Adolescence can be defined as wanting the privileges of adulthood without the responsibilities. Having three teenage sons I find myself shaking my head like a bobble head doll at this definition. Sociologist’s go onto point out that when it comes to males, adolescence has extended to age thirty-five. We are seeing boys trapped in a man’s body, and not embracing manhood. Adolescent behavior among males can be seen in:
Living with a woman and not marrying her.
No real ambition or a sense of get-after- it-ness when it comes to life and career.
Still living at home with the parents well into your twenties and thirties with no plan to get out.

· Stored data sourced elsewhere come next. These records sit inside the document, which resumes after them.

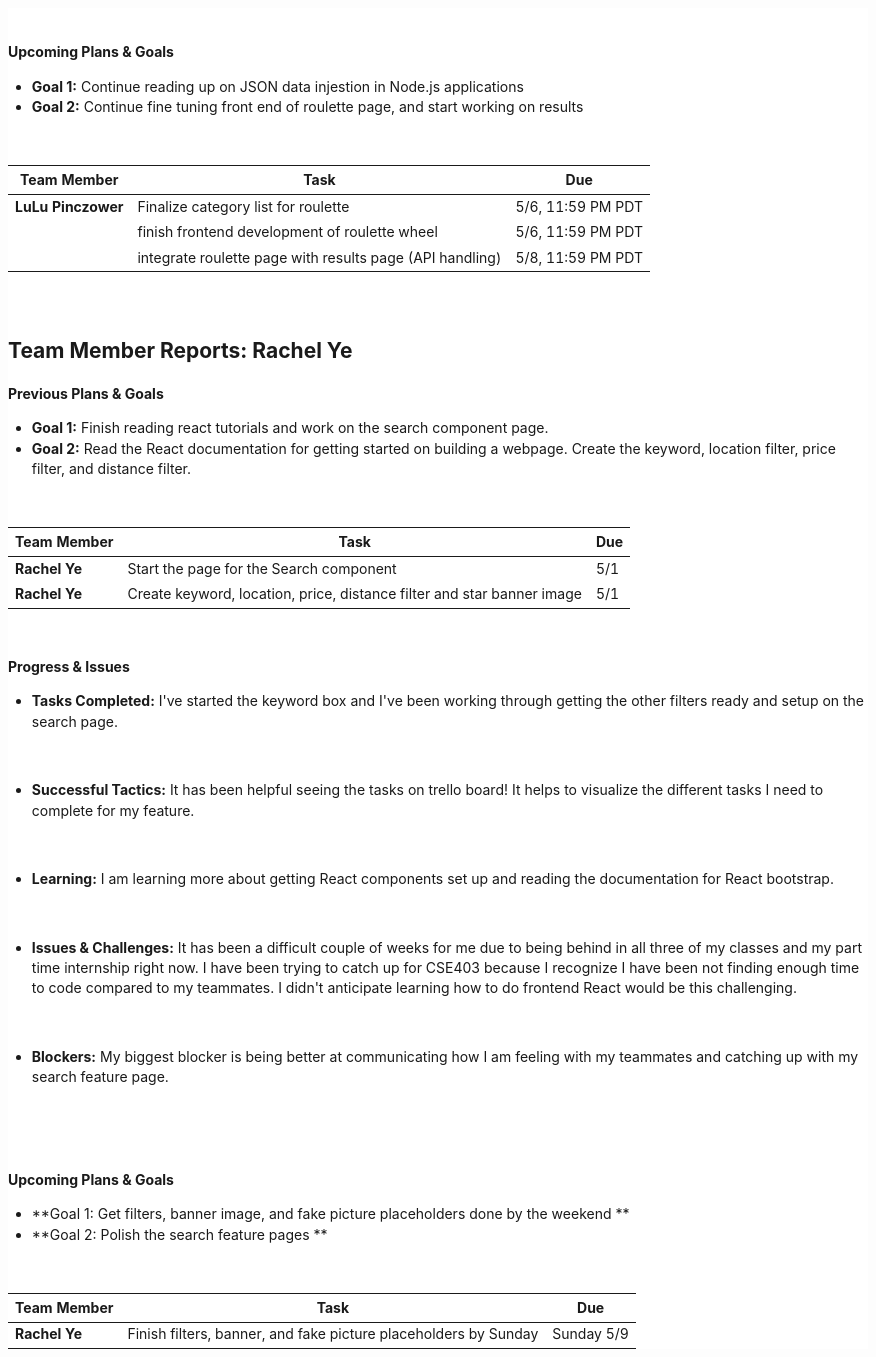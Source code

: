&nbsp;  

**Upcoming Plans & Goals**  
* **Goal 1:** Continue reading up on JSON data injestion in Node.js applications
* **Goal 2:** Continue fine tuning front end of roulette page, and start working on results

&nbsp;  

**Team Member** | **Task** | **Due**
------------ | ------------------------|------------
**LuLu Pinczower** | Finalize category list for roulette | 5/6, 11:59 PM PDT
| | finish frontend development of roulette wheel | 5/6, 11:59 PM PDT
| | integrate roulette page with results page (API handling) | 5/8, 11:59 PM PDT

&nbsp;  


## Team Member Reports: Rachel Ye
**Previous Plans & Goals**
* **Goal 1:** Finish reading react tutorials and work on the search component page.
* **Goal 2:** Read the React documentation for getting started on building a webpage. Create the keyword, location filter, price filter, and distance filter.

&nbsp;  

**Team Member** | **Task** | **Due**
------------ | ------------------------|------------
**Rachel Ye** | Start the page for the Search component | 5/1
**Rachel Ye** | Create keyword, location, price, distance filter and star banner image | 5/1

&nbsp; 

**Progress & Issues**  
* **Tasks Completed:** I've started the keyword box and I've been working through getting the other filters ready and setup on the search page. <p>&nbsp;</p>
* **Successful Tactics:** It has been helpful seeing the tasks on trello board! It helps to visualize the different tasks I need to complete for my feature. <p>&nbsp;</p>
* **Learning:** I am learning more about getting React components set up and reading the documentation for React bootstrap. <p>&nbsp;</p>
* **Issues & Challenges:** It has been a difficult couple of weeks for me due to being behind in all three of my classes and my part time internship right now. I have been trying to catch up for CSE403 because I recognize I have been not finding enough time to code compared to my teammates. I didn't anticipate learning how to do frontend React would be this challenging. <p>&nbsp;</p>
* **Blockers:** My biggest blocker is being better at communicating how I am feeling with my teammates and catching up with my search feature page. <p>&nbsp;</p>

&nbsp;  

**Upcoming Plans & Goals**  
* **Goal 1: Get filters, banner image, and fake picture placeholders done by the weekend **
* **Goal 2: Polish the search feature pages **

&nbsp;  

**Team Member** | **Task** | **Due**
------------ | ------------------------|------------
**Rachel Ye** | Finish filters, banner, and fake picture placeholders by Sunday | Sunday 5/9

Serial starters, and never finishers.
Social media warriors pontificating on the problems of the world, all while living off of someone else’s sacrifice and hard work.
Consummate consumers and not contributors.
I could go on, but you get the point. Our society and churches are being decimated by the pandemic of extended adolescence. We don’t need males, as much as we need men, and please don’t confuse the two.
I walked into my youngest son’s room the other day and took note of the basketball “fat heads” and posters adorning his walls. These athletes serve as his role models inspiring his basketball dreams. And yet while they are great examples as basketball players, they’re hardly one’s to mimic off the court. But isn’t that the problem? We are suffering from a deficiency of modern “manhood posters”- men who inspire us by how they live for what a real man looks like.
In the story of Ruth, Boaz is such a man we’d do well to emulate. In fact, in Ruth 2:1 it says of Boaz that he was “a worthy man”. The Hebrew word for worthy means full of substance; it’s a word that has nothing to do with his finances, and everything to do with his character. Boaz is full of character. If my son was looking for manhood posters, Boaz would be one we’d hang in his room.
When I was a little boy I ate Wheaties. Now if you remember this cereal you’re probably wincing right now because Wheaties is not really good. So why did I eat it?
Well, my hero, Walter Payton (running back for the Chicago Bears) was on the box of Wheaties, and so I figured if he ate it, so should I. One day my father got invited to preach for the Chicago Bears, and afterwards we were asked to breakfast with the team. It just so happen I got to sit at the same table as Walter Payton, and what I saw shocked me. My hero was not eating Wheaties, but was eating Raisin Bran. I confessed to him that I ate Wheaties because he did, and wanted to know why he was eating Raisin Bran? I’ll never forget what he said, “Oh kid, I hate that stuff. I don’t eat Wheaties”. Now this is not to disparage Walter Payton, and from everything I’ve read of his short life, he was a great man. But still, I was greatly disappointed that day. My hero wasn’t even buying what he was selling. All Wheaties was, was a paycheck, an opportunity to extend his brand.
We need men like Boaz- worthy men, men full of character who will “eat their Wheaties”. We need men who are discontent with being public successes but private failures. We need men full of substance, character and integrity.